The material below holds a span beginning at the line with "166176319&0.00124&COG0048&K02950&Cvib\_0241&rpsL; 30S ribosomal" and ending at the line with "residual enzyme activity". Quote that span exactly, both ends included, and only that span.

Study material Block Start

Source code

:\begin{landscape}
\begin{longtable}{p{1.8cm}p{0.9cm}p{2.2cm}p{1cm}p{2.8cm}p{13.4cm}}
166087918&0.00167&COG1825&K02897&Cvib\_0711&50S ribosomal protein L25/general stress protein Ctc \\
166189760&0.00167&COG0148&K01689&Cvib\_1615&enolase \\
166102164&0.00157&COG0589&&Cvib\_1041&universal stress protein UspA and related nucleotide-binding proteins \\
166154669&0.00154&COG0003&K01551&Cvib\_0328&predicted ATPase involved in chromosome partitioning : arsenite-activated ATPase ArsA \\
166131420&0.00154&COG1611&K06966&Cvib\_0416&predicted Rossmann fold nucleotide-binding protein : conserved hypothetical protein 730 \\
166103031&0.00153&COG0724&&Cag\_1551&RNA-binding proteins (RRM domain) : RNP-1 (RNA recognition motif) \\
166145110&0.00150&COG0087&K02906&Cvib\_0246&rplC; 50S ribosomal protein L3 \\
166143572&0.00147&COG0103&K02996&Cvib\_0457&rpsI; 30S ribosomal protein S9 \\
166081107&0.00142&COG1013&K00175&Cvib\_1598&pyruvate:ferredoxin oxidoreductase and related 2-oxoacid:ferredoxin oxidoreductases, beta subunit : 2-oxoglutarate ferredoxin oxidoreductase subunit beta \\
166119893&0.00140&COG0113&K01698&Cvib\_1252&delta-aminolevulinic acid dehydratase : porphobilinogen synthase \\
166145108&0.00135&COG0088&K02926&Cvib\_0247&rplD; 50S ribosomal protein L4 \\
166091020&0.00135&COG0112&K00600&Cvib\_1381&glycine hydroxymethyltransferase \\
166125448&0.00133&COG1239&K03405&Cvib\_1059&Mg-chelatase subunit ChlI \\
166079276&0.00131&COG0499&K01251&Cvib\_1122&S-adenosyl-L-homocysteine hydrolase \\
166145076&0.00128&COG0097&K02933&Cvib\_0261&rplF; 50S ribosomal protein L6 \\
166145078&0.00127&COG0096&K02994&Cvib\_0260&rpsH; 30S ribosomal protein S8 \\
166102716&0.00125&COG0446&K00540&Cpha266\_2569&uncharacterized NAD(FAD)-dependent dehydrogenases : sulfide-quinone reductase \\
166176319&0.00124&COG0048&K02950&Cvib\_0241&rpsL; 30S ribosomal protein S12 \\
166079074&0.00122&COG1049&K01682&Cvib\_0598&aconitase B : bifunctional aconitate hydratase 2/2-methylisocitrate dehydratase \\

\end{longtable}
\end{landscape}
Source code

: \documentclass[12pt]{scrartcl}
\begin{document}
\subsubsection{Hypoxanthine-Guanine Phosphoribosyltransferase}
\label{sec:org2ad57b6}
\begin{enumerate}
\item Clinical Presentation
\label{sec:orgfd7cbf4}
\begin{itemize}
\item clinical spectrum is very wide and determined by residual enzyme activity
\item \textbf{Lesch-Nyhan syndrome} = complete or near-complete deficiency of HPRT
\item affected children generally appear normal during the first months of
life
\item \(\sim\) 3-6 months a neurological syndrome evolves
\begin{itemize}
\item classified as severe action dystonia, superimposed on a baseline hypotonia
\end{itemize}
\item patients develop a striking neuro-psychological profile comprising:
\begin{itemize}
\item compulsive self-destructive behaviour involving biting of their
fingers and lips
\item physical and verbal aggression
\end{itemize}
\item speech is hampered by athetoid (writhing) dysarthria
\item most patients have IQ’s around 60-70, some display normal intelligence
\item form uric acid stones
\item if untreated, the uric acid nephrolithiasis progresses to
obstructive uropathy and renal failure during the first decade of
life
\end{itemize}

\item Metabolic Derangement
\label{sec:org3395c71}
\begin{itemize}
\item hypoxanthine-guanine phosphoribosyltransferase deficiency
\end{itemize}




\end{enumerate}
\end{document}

Study material Block End

**Exercise output:**
166176319&0.00124&COG0048&K02950&Cvib\_0241&rpsL; 30S ribosomal protein S12 \\
166079074&0.00122&COG1049&K01682&Cvib\_0598&aconitase B : bifunctional aconitate hydratase 2/2-methylisocitrate dehydratase \\

\end{longtable}
\end{landscape}
Source code

: \documentclass[12pt]{scrartcl}
\begin{document}
\subsubsection{Hypoxanthine-Guanine Phosphoribosyltransferase}
\label{sec:org2ad57b6}
\begin{enumerate}
\item Clinical Presentation
\label{sec:orgfd7cbf4}
\begin{itemize}
\item clinical spectrum is very wide and determined by residual enzyme activity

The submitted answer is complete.